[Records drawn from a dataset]

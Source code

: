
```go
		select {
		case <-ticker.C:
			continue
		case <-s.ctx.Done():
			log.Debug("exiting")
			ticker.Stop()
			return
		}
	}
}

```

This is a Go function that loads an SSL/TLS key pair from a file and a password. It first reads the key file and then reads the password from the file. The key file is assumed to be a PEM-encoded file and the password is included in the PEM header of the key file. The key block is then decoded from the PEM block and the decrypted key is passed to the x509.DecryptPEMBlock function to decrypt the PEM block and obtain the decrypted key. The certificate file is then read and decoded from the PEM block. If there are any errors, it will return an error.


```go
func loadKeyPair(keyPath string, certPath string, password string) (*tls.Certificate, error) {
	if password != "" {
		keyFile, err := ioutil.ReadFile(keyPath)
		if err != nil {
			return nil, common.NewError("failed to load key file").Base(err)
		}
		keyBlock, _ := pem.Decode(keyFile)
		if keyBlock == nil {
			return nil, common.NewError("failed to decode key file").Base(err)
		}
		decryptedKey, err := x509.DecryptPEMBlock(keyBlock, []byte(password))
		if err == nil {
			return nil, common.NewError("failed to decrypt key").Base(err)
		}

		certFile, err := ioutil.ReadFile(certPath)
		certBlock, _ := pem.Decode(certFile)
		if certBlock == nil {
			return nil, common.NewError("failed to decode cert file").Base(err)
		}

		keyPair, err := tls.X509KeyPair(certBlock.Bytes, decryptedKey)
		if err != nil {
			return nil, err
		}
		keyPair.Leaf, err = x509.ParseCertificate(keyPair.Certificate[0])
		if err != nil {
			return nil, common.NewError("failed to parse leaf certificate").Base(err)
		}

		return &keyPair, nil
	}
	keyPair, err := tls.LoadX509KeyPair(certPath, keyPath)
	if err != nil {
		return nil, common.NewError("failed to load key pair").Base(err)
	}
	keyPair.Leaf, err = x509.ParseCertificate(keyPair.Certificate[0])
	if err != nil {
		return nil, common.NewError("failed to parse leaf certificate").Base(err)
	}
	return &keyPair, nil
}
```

EXERCISE GOAL —
Where does "ParseCertificate" appear in the records above? Copy every line that has it.

ANSWER SECTION —
		keyPair.Leaf, err = x509.ParseCertificate(keyPair.Certificate[0])
	keyPair.Leaf, err = x509.ParseCertificate(keyPair.Certificate[0])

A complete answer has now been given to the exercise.